Saved data entries:
=======

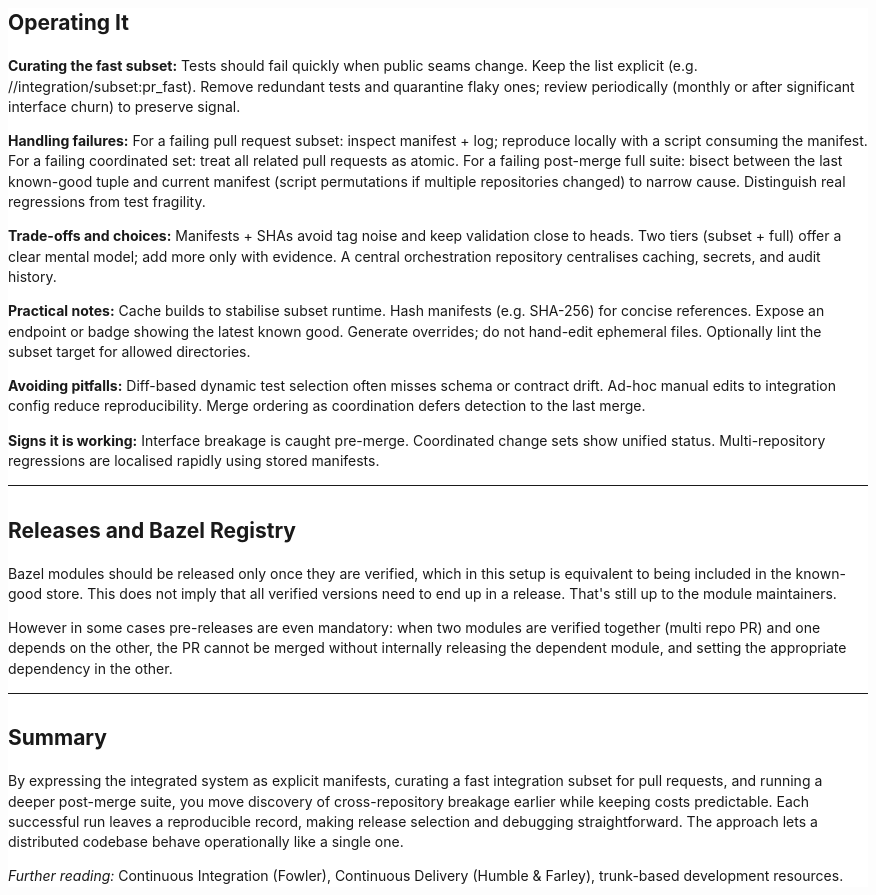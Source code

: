 ## Operating It
**Curating the fast subset:** Tests should fail quickly when public seams change. Keep
the list explicit (e.g. //integration/subset:pr_fast). Remove redundant tests and
quarantine flaky ones; review periodically (monthly or after significant interface
churn) to preserve signal.

**Handling failures:** For a failing pull request subset: inspect manifest + log;
reproduce locally with a script consuming the manifest. For a failing coordinated set:
treat all related pull requests as atomic. For a failing post-merge full suite: bisect
between the last known-good tuple and current manifest (script permutations if multiple
repositories changed) to narrow cause. Distinguish real regressions from test fragility.

**Trade-offs and choices:** Manifests + SHAs avoid tag noise and keep validation close
to heads. Two tiers (subset + full) offer a clear mental model; add more only with
evidence. A central orchestration repository centralises caching, secrets, and audit
history.

**Practical notes:** Cache builds to stabilise subset runtime. Hash manifests (e.g.
SHA-256) for concise references. Expose an endpoint or badge showing the latest known
good. Generate overrides; do not hand-edit ephemeral files. Optionally lint the subset
target for allowed directories.

**Avoiding pitfalls:** Diff-based dynamic test selection often misses schema or contract
drift. Ad-hoc manual edits to integration config reduce reproducibility. Merge ordering
as coordination defers detection to the last merge.

**Signs it is working:** Interface breakage is caught pre-merge. Coordinated change sets
show unified status. Multi-repository regressions are localised rapidly using stored
manifests.

---
## Releases and Bazel Registry

Bazel modules should be released only once they are verified, which in this setup is
equivalent to being included in the known-good store. This does not imply that all
verified versions need to end up in a release. That's still up to the module
maintainers.

However in some cases pre-releases are even mandatory: when two modules are verified
together (multi repo PR) and one depends on the other, the PR cannot be merged without
internally releasing the dependent module, and setting the appropriate dependency in the
other.

---
## Summary
By expressing the integrated system as explicit manifests, curating a fast integration
subset for pull requests, and running a deeper post-merge suite, you move discovery of
cross-repository breakage earlier while keeping costs predictable. Each successful run
leaves a reproducible record, making release selection and debugging straightforward.
The approach lets a distributed codebase behave operationally like a single one.

*Further reading:* Continuous Integration (Fowler), Continuous Delivery (Humble &
Farley), trunk-based development resources.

=======

**INSTRUCTIONS FOR THE TASK**. Using the entries above, copy out all lines that contain the string "post".

**COMPLETED EXERCISE**.
treat all related pull requests as atomic. For a failing post-merge full suite: bisect
subset for pull requests, and running a deeper post-merge suite, you move discovery of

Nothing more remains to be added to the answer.